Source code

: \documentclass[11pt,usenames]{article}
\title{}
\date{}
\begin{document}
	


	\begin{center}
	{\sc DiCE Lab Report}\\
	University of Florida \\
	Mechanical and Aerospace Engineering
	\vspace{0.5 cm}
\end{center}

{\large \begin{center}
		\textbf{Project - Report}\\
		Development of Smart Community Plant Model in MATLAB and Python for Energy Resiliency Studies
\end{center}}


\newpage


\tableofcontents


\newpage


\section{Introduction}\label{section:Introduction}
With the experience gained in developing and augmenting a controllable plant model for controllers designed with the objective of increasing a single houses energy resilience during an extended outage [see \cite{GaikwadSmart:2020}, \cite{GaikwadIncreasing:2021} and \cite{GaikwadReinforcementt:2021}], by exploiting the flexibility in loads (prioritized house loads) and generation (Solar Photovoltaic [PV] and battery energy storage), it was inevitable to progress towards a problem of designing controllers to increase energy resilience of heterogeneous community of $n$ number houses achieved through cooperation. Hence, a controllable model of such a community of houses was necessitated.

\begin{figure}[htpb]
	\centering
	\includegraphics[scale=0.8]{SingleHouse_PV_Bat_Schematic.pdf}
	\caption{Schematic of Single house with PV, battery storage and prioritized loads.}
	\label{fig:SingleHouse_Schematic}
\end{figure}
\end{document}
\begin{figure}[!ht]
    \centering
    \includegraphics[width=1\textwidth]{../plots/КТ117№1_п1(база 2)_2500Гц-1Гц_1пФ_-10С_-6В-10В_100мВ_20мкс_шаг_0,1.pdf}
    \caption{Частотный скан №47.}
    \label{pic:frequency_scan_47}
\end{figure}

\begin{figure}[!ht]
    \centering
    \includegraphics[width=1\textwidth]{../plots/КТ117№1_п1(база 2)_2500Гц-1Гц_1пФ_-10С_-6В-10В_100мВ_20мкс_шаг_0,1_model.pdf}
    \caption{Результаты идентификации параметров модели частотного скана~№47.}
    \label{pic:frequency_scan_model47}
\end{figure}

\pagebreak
___
Work required:
All lines of the records above that contain the word "textwidth" are to be copied out.

Solution to the exercise:
    \includegraphics[width=1\textwidth]{../plots/КТ117№1_п1(база 2)_2500Гц-1Гц_1пФ_-10С_-6В-10В_100мВ_20мкс_шаг_0,1.pdf}
    \includegraphics[width=1\textwidth]{../plots/КТ117№1_п1(база 2)_2500Гц-1Гц_1пФ_-10С_-6В-10В_100мВ_20мкс_шаг_0,1_model.pdf}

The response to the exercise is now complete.